Solve the compound inequality. Graph the solutions. -5 < 2p - 3 <= 11
To solve the compound inequality -5 < 2p - 3 ≤ 11, we will solve the two separate inequalities and then combine the solutions.
First, let's solve 2p - 3 ≤ 11:
Add 3 to both sides:
2p - 3 + 3 ≤ 11 + 3
2p ≤ 14
Divide both sides by 2:
2p/2 ≤ 14/2
p ≤ 7
Next, let's solve -5 < 2p - 3:
Add 3 to both sides:
-5 + 3 < 2p - 3 + 3
-2 < 2p
Divide both sides by 2:
-2/2 < 2p/2
-1 < p
Now, let's combine the solutions.
The solution to -5 < 2p - 3 ≤ 11 is p ∈ (-1, 7].
This means that p is greater than -1 and less than or equal to 7.
To graph this solution on a number line, draw a closed circle at 7 and an open circle at -1. Then, shade the region between the two circles to represent the solution.
To solve the compound inequality -5 < 2p - 3 <= 11, we need to break it down into two separate inequalities and solve them individually.

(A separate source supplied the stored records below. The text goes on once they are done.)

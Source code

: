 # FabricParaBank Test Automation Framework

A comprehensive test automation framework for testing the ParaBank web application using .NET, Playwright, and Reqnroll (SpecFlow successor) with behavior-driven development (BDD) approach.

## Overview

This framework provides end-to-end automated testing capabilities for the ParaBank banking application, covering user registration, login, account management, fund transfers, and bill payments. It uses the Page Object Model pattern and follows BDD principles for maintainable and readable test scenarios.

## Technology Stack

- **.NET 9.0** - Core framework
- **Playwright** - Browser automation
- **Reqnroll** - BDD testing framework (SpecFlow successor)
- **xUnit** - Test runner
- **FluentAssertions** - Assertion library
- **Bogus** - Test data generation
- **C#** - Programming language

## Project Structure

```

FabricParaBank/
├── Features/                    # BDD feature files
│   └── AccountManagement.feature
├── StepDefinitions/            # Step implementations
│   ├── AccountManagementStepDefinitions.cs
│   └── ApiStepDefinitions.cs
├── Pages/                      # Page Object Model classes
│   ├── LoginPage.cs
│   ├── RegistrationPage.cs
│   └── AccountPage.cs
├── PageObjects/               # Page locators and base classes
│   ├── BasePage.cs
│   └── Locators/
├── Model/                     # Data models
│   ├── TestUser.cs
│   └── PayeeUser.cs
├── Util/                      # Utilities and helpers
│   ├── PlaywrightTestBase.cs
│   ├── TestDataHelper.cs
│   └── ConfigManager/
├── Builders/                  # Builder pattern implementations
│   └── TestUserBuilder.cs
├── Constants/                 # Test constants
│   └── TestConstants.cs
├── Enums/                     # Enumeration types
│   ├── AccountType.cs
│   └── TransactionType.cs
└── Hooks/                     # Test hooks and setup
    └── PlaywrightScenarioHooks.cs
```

First, let's consider the left inequality, -5 < 2p - 3:
-5 < 2p - 3
To isolate the variable p, we add 3 to both sides:
-5 + 3 < 2p - 3 + 3
-2 < 2p
Next, divide both sides by 2:
-2/2 < 2p/2
-1 < p
So, the left inequality is p > -1.
Next, let's consider the right inequality, 2p - 3 <= 11:
2p - 3 <= 11
To isolate the variable p, we add 3 to both sides:
2p - 3 + 3 <= 11 + 3
2p <= 14
Next, divide both sides by 2:
2p/2 <= 14/2
p <= 7
So, the right inequality is p <= 7.
Thus, the solution to the compound inequality -5 < 2p - 3 <= 11 is -1 < p <= 7.

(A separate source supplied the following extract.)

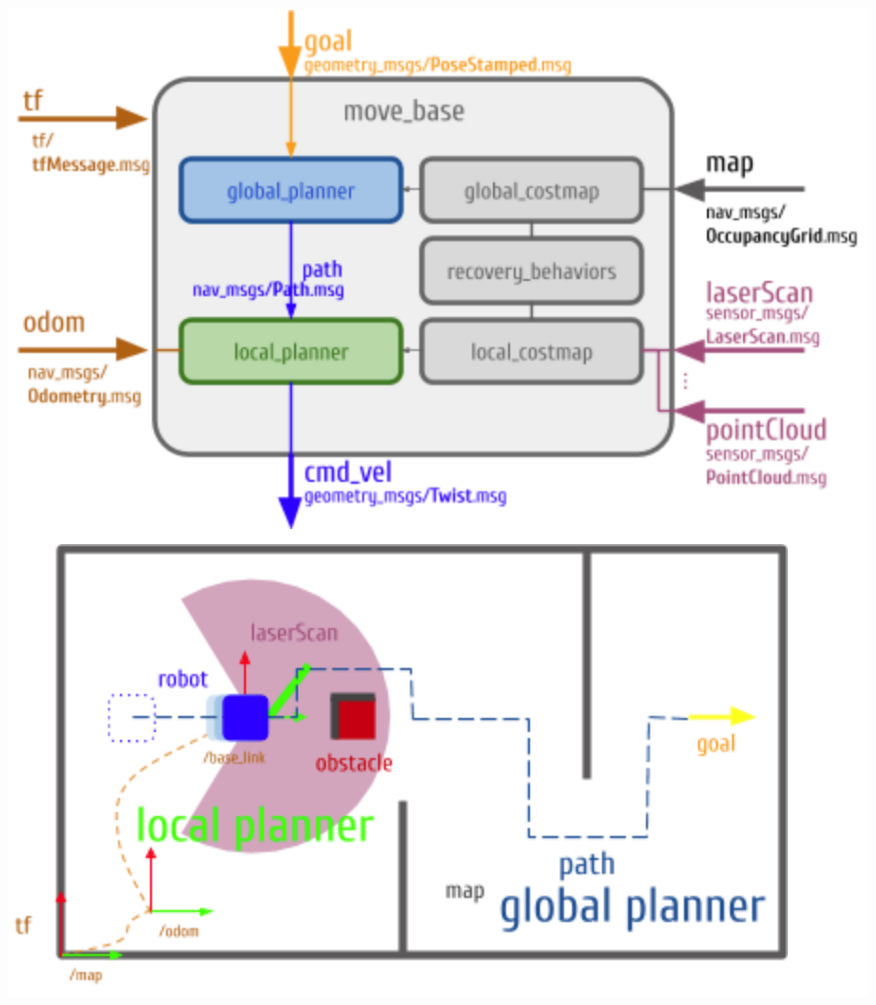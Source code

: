 <img src="docs/images/move_base.png" alt="Image: Navigation move_base node">

<img src="docs/images/nav.png" alt="Image: Navigation diagram">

To graph the solutions, we can use a number line. We represent the number -1 with an open circle (since it is not included in the solution), and the number 7 with a closed circle (since it is included in the solution). Then, we shade the area between -1 and 7 to represent all the values that satisfy the inequality.
Here is a graph of the solution on a number line:
------o==========o------
-1 7
The shaded region represents the values of p that satisfy the compound inequality.

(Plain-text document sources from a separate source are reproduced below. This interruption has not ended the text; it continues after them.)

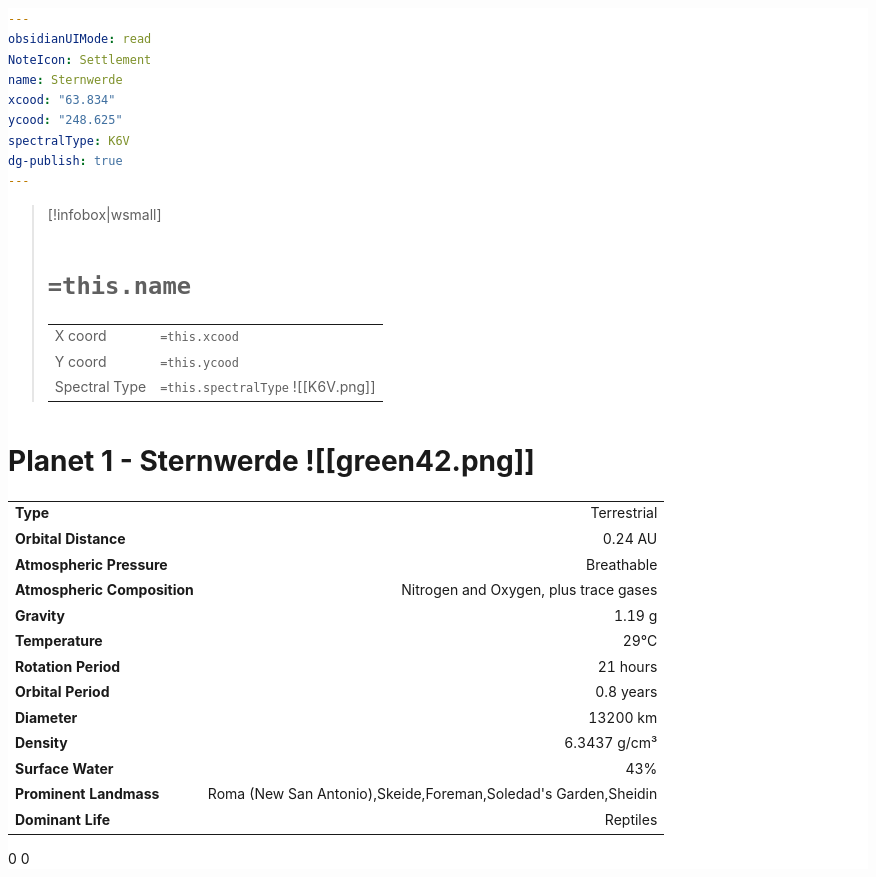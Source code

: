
```yaml
---
obsidianUIMode: read
NoteIcon: Settlement
name: Sternwerde
xcood: "63.834"
ycood: "248.625"
spectralType: K6V
dg-publish: true
---
```

> [!infobox|wsmall]
> # `=this.name`
> | | |
> | - | - |
> | X coord | `=this.xcood` |
> | Y coord| `=this.ycood` |
> | Spectral Type | `=this.spectralType` ![[K6V.png]] |

# Planet 1 - Sternwerde ![[green42.png]]
|                             |                           |
| --------------------------- | -------------------------:|
| **Type**                    |             Terrestrial |
| **Orbital Distance**        |   0.24 AU |
| **Atmospheric Pressure**    |       Breathable |
| **Atmospheric Composition** |      Nitrogen and Oxygen, plus trace gases |
| **Gravity**                 |        1.19 g |
| **Temperature**             |    29°C |
| **Rotation Period**         |  21 hours |
| **Orbital Period** | 0.8 years |
| **Diameter**                |      13200 km | 
| **Density**                 |    6.3437 g/cm³ |
| **Surface Water**           |           43% | 
| **Prominent Landmass**      |         Roma (New San Antonio),Skeide,Foreman,Soledad's Garden,Sheidin | 
| **Dominant Life**           |         Reptiles |



0
0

To solve the compound inequality -5 < 2p - 3 <= 11, we need to break it down into two separate inequalities.
First, let's solve the left inequality, -5 < 2p - 3:
Add 3 to both sides of the inequality:
-5 + 3 < 2p - 3 + 3
-2 < 2p
Now, divide both sides of the inequality by 2:
-2/2 < 2p/2
-1 < p
So, the left inequality is -1 < p.
Next, let's solve the right inequality, 2p - 3 <= 11:
Add 3 to both sides of the inequality:
2p - 3 + 3 <= 11 + 3
2p <= 14
Now, divide both sides of the inequality by 2:
2p/2 <= 14/2
p <= 7
So, the right inequality is p <= 7.
Now, we have two inequalities: -1 < p and p <= 7.
To represent these inequalities on a number line, we draw a line, and mark -1 with an open circle (since it's not included in the solution) and shade towards the right side of the number line. Then, we mark 7 with a closed circle (since it is included in the solution) and shade towards the left side of the number line.
The graph would look like this:
-----o=====================o----
-1 7
So, the solutions to the compound inequality -5 < 2p - 3 <= 11 are all the values of p that lie between -1 and 7 (inclusive on 7).
In interval notation, the solution would be [-1,7].